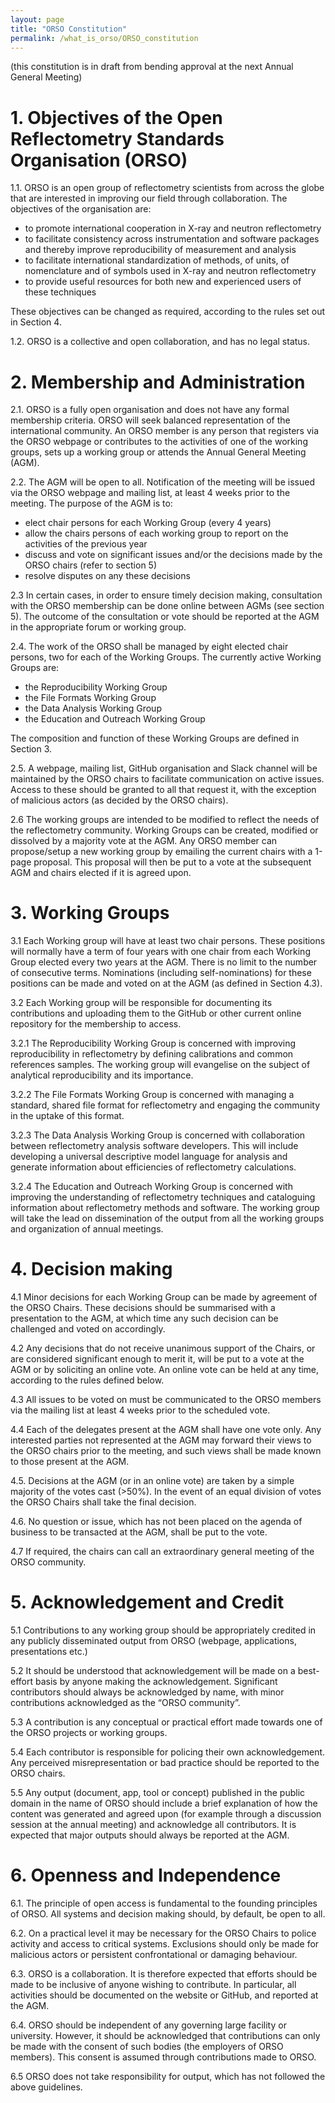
 ```yaml
---
layout: page
title: "ORSO Constitution"
permalink: /what_is_orso/ORSO_constitution
---
```


(this constitution is in draft from bending approval at the next Annual General Meeting)

# 1. Objectives of the Open Reflectometry Standards Organisation (ORSO)

1.1. ORSO is an open group of reflectometry scientists from across the globe that are interested in improving our field through collaboration. The objectives of the organisation are: 

*	to promote international cooperation in X-ray and neutron reflectometry
*	to facilitate consistency across instrumentation and software packages and thereby improve reproducibility of measurement and analysis
*	to facilitate international standardization of methods, of units, of nomenclature and of symbols used in X-ray and neutron reflectometry
* to provide useful resources for both new and experienced users of these techniques

These objectives can be changed as required, according to the rules set out in Section 4.

1.2. ORSO is a collective and open collaboration, and has no legal status.

# 2. Membership and Administration

2.1. ORSO is a fully open organisation and does not have any formal membership criteria. ORSO will seek balanced representation of the international community. An ORSO member is any person that registers via the ORSO webpage or contributes to the activities of one of the working groups, sets up a working group or attends the Annual General Meeting (AGM). 

2.2. The AGM will be open to all. Notification of the meeting will be issued via the ORSO webpage and mailing list, at least 4 weeks prior to the meeting. The purpose of the AGM is to:

*	elect chair persons for each Working Group (every 4 years)
*	allow the chairs persons of each working group to report on the activities of the previous year
*	discuss and vote on significant issues and/or the decisions made by the ORSO chairs (refer to section 5)
*	resolve disputes on any these decisions

2.3 In certain cases, in order to ensure timely decision making, consultation with the ORSO membership can be done online between AGMs (see section 5). The outcome of the consultation or vote should be reported at the AGM in the appropriate forum or working group.

2.4. The work of the ORSO shall be managed by eight elected chair persons, two for each of the Working Groups.  The currently active Working Groups are:

*	the Reproducibility Working Group
*	the File Formats Working Group
*	the Data Analysis Working Group
*	the Education and Outreach Working Group

The composition and function of these Working Groups are defined in Section 3. 

2.5. A webpage, mailing list, GitHub organisation and Slack channel will be maintained by the ORSO chairs to facilitate communication on active issues. Access to these should be granted to all that request it, with the exception of malicious actors (as decided by the ORSO chairs).

2.6 The working groups are intended to be modified to reflect the needs of the reflectometry community. Working Groups can be created, modified or dissolved by a majority vote at the AGM. Any ORSO member can propose/setup a new working group by emailing the current chairs with a 1-page proposal. This proposal will then be put to a vote at the subsequent AGM and chairs elected if it is agreed upon. 

# 3. Working Groups

3.1 Each Working group will have at least two chair persons. These positions will normally have a term of four years with one chair from each Working Group elected every two years at the AGM. There is no limit to the number of consecutive terms. Nominations (including self-nominations) for these positions can be made and voted on at the AGM (as defined in Section 4.3).

3.2 Each Working group will be responsible for documenting its contributions and uploading them to the GitHub or other current online repository for the membership to access.

  3.2.1 The Reproducibility Working Group is concerned with improving reproducibility in reflectometry by defining calibrations and common references samples. The working group will evangelise on the subject of analytical reproducibility and its importance.

  3.2.2 The File Formats Working Group is concerned with managing a standard, shared file format for reflectometry and engaging the community in the uptake of this format.

  3.2.3 The Data Analysis Working Group is concerned with collaboration between reflectometry analysis software developers. This will include developing a universal descriptive model language for analysis and generate information about efficiencies of reflectometry calculations.

  3.2.4 The Education and Outreach Working Group is concerned with improving the understanding of reflectometry techniques and cataloguing information about reflectometry methods and software. The working group will take the lead on dissemination of the output from all the working groups and organization of annual meetings.

# 4. Decision making

4.1 Minor decisions for each Working Group can be made by agreement of the ORSO Chairs. These decisions should be summarised with a presentation to the AGM, at which time any such decision can be challenged and voted on accordingly. 

4.2 Any decisions that do not receive unanimous support of the Chairs, or are considered significant enough to merit it, will be put to a vote at the AGM or by soliciting an online vote. An online vote can be held at any time, according to the rules defined below.

4.3 All issues to be voted on must be communicated to the ORSO members via the mailing list at least 4 weeks prior to the scheduled vote.

4.4 Each of the delegates present at the AGM shall have one vote only. Any interested parties not represented at the AGM may forward their views to the ORSO chairs prior to the meeting, and such views shall be made known to those present at the AGM.

4.5. Decisions at the AGM (or in an online vote) are taken by a simple majority of the votes cast (>50%). In the event of an equal division of votes the ORSO Chairs shall take the final decision.

4.6. No question or issue, which has not been placed on the agenda of business to be transacted at the AGM, shall be put to the vote. 

4.7 If required, the chairs can call an extraordinary general meeting of the ORSO community.

# 5. Acknowledgement and Credit

5.1 Contributions to any working group should be appropriately credited in any publicly disseminated output from ORSO (webpage, applications, presentations etc.) 

5.2 It should be understood that acknowledgement will be made on a best-effort basis by anyone making the acknowledgement. Significant contributors should always be acknowledged by name, with minor contributions acknowledged as the “ORSO community”.

5.3 A contribution is any conceptual or practical effort made towards one of the ORSO projects or working groups. 

5.4 Each contributor is responsible for policing their own acknowledgement. Any perceived misrepresentation or bad practice should be reported to the ORSO chairs.

5.5 Any output (document, app, tool or concept) published in the public domain in the name of ORSO should include a brief explanation of how the content was generated and agreed upon (for example through a discussion session at the annual meeting) and acknowledge all contributors. It is expected that major outputs should always be reported at the AGM.

# 6. Openness and Independence

6.1. The principle of open access is fundamental to the founding principles of ORSO. All systems and decision making should, by default, be open to all. 

6.2. On a practical level it may be necessary for the ORSO Chairs to police activity and access to critical systems. Exclusions should only be made for malicious actors or persistent confrontational or damaging behaviour.

6.3. ORSO is a collaboration. It is therefore expected that efforts should be made to be inclusive of anyone wishing to contribute. In particular, all activities should be documented on the website or GitHub, and reported at the AGM.

6.4. ORSO should be independent of any governing large facility or university. However, it should be acknowledged that contributions can only be made with the consent of such bodies (the employers of ORSO members). This consent is assumed through contributions made to ORSO.

6.5 ORSO does not take responsibility for output, which has not followed the above guidelines.
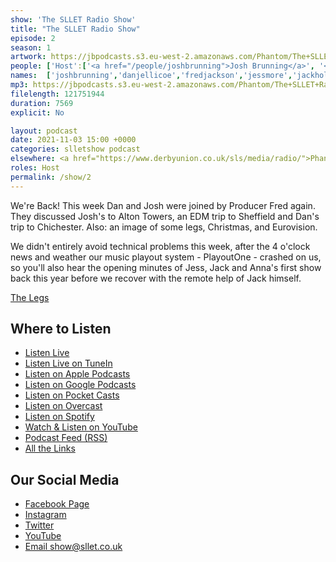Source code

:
 ```yaml
---
show: 'The SLLET Radio Show'
title: "The SLLET Radio Show"
episode: 2
season: 1
artwork: https://jbpodcasts.s3.eu-west-2.amazonaws.com/Phantom/The+SLLET+Radio+Show/2021-09-27+-+SLLET+radio+square.png
people: ['Host':['<a href="/people/joshbrunning">Josh Brunning</a>', '<a href="/people/danjellicoe">Dan Jellicoe</a>'], 'Guests': ['<a href="/people/fredjackson">Fred Jackson</a>'], 'Also Accidentally Featuring': ['Jess Moore','<a href="/people/jackholcombe">Jack Holcombe</a>','<a href="/people/annaalexander">Anna Alexander</a>']]
names:  ['joshbrunning','danjellicoe','fredjackson','jessmore','jackholcombe','annaalexander']
mp3: https://jbpodcasts.s3.eu-west-2.amazonaws.com/Phantom/The+SLLET+Radio+Show/2021-11-03+-+02.mp3
filelength: 121751944
duration: 7569
explicit: No

layout: podcast
date: 2021-11-03 15:00 +0000
categories: slletshow podcast
elsewhere: <a href="https://www.derbyunion.co.uk/sls/media/radio/">Phantom Media</a>
roles: Host
permalink: /show/2
---
```


We're Back! This week Dan and Josh were joined by Producer Fred again. They discussed Josh's to Alton Towers, an EDM trip to Sheffield and Dan's trip to Chichester. Also: an image of some legs, Christmas, and Eurovision.

We didn't entirely avoid technical problems this week, after the 4 o'clock news and weather our music playout system - PlayoutOne - crashed on us, so you'll also hear the opening minutes of Jess, Jack and Anna's first show back this year before we recover with the remote help of Jack himself.

[The Legs](https://www.rubberco.co.uk/products/non-slip-heavy-duty-rubber-flooring-rolls-studded-dot-penny-pattern-rolls-cut-lengths?currency=GBP&variant=40351650316495&cq_src=google_ads&cq_cmp=1471326925&cq_term=&cq_plac=&cq_net=g&cq_plt=gp&gclid=Cj0KCQjw5oiMBhDtARIsAJi0qk3BMQO_QX_lj4HKqsQ_3eUWCukPY22hoJQe7gl4tle18LyNihf9FSsaAuIaEALw_wcB)

## Where to Listen
* [Listen Live](https://www.derbyunion.co.uk/sls/media/radio/)
* [Listen Live on TuneIn](https://tunein.com/radio/Phantom-Radio-s261801/)
* [Listen on Apple Podcasts](https://podcasts.apple.com/us/podcast/the-sllet-radio-show/id1587759816)
* [Listen on Google Podcasts](https://podcasts.google.com/feed/aHR0cHM6Ly9hbmNob3IuZm0vcy82ZDE5MzFkNC9wb2RjYXN0L3Jzcw)
* [Listen on Pocket Casts](https://pca.st/bvsgaixz)
* [Listen on Overcast](https://overcast.fm/itunes1587759816)
* [Listen on Spotify](https://open.spotify.com/show/3QFAmW6xEww6kiuk4CuKsG?si=tgOAAZV-S6K96rE0JrXvZg&dl_branch=1)
* [Watch & Listen on YouTube](https://www.youtube.com/channel/UClG7zTagAztOx5KhVwPgRVQ)
* [Podcast Feed (RSS)](http://www.sllet.co.uk/show/rss)
* [All the Links](https://linktr.ee/slletshow)

## Our Social Media
* [Facebook Page](https://facebook.com/SLLETshow)
* [Instagram](https://instagram.com/SLLETshow)
* [Twitter](https://twitter.com/SLLETshow)
* [YouTube](https://youtube.com/channel/UClG7zTagAztOx5KhVwPgRVQ)
* [Email show@sllet.co.uk](mailto:show@sllet.co.uk)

◇ ◇ ◇ ◇ ◇

### About this exercise
In the records above, find the line with "# 4. Decision making"; write out exactly that line and each one after it, stopping after the line with "# 5. Acknowledgement and Credit".

### Result of the task
# 4. Decision making

4.1 Minor decisions for each Working Group can be made by agreement of the ORSO Chairs. These decisions should be summarised with a presentation to the AGM, at which time any such decision can be challenged and voted on accordingly. 

4.2 Any decisions that do not receive unanimous support of the Chairs, or are considered significant enough to merit it, will be put to a vote at the AGM or by soliciting an online vote. An online vote can be held at any time, according to the rules defined below.

4.3 All issues to be voted on must be communicated to the ORSO members via the mailing list at least 4 weeks prior to the scheduled vote.

4.4 Each of the delegates present at the AGM shall have one vote only. Any interested parties not represented at the AGM may forward their views to the ORSO chairs prior to the meeting, and such views shall be made known to those present at the AGM.

4.5. Decisions at the AGM (or in an online vote) are taken by a simple majority of the votes cast (>50%). In the event of an equal division of votes the ORSO Chairs shall take the final decision.

4.6. No question or issue, which has not been placed on the agenda of business to be transacted at the AGM, shall be put to the vote. 

4.7 If required, the chairs can call an extraordinary general meeting of the ORSO community.

# 5. Acknowledgement and Credit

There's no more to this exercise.